I can't recall the last time, if ever, I read a book and told myself I really liked the author. Not the author's writing. The author. There was something that came through the writing that told me I would really like this person. Early on in this collection of stories I thought this person doesn't like men much, but that rather quickly was dispelled. She's just quick to assess "bad character". There's a particular level and style of humor throughout nearly all the stories (even though I would not call these humorous stories.) For instance, in a story about a woman and her mother on a trip, she has the woman recall a childhood event with her father. "On one of the family road trips thirty years ago, when she and Theda had had to go to the bathroom, their father had stopped the car and told them to 'go to the bathroom in the woods.' They had wandered through the woods for twenty minutes, looking for the bathroom, before they came back out to tell him they hadn't been able to find it." In another story, she offhandedly points out, "Every third Monday, he conducted the monthly departmental meeting -- aptly named, Agnes liked to joke, since she did indeed depart mental." Yet, later in a story of a woman whose cat died, "She had already -- carefully, obediently -- stepped through all the stages of bereavement: anger, denial, bargaining, Häagen-Dazs, rage." This is just a sprinkling, and it doesn't even touch the occasional humorous banter between characters.
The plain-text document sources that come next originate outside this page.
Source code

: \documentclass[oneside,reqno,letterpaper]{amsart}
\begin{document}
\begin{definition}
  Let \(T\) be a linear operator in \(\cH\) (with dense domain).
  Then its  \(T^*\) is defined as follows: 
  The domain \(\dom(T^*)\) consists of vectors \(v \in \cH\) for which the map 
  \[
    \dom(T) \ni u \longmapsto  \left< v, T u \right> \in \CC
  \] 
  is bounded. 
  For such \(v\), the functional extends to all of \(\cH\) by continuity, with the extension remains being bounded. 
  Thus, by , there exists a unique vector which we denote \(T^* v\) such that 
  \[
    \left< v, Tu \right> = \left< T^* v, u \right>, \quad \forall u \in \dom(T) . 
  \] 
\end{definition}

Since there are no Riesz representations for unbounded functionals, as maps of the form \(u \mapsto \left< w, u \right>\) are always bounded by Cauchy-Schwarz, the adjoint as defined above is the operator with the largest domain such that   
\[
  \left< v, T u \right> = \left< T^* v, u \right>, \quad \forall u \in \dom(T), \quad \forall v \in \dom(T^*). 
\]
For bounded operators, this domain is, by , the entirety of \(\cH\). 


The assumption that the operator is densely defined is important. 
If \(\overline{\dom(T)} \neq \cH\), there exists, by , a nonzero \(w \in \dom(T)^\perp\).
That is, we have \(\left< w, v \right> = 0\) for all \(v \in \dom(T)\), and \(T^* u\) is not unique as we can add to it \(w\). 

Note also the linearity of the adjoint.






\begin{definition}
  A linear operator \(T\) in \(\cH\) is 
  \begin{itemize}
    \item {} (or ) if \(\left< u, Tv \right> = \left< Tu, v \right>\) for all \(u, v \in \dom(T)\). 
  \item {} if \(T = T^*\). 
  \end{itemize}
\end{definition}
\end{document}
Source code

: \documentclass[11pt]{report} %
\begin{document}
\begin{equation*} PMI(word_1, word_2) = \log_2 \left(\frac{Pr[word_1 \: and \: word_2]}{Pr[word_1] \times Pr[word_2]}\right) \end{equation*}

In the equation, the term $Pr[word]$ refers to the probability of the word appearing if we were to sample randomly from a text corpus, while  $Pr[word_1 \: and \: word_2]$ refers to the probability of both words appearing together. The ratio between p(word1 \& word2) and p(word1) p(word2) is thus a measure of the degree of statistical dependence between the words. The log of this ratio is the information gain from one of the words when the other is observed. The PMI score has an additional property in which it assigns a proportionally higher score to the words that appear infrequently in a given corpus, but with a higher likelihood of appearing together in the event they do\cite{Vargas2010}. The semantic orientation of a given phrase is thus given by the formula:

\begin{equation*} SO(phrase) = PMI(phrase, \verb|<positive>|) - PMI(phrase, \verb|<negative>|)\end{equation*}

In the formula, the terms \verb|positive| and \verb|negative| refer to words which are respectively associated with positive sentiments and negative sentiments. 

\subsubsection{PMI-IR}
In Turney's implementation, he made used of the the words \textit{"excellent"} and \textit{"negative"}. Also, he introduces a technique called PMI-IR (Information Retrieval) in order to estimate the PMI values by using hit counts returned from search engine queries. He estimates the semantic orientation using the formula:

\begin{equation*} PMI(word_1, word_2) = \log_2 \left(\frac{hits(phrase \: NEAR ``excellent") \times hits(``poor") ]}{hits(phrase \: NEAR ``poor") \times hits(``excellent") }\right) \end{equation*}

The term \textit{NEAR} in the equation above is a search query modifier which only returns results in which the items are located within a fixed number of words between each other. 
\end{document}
There's always a certain level of serious truth to her humor. And yet, this author is capable of a story about a child with cancer that seems only possible coming from someone that has lived every single painful moment of it. Despite my emphasis on the humor, there is a great deal of human insight and emotional depth and breadth to these stories. If I have any complaint, it is only that on rare occasion, her characters' own confusion bleeds over to the writing.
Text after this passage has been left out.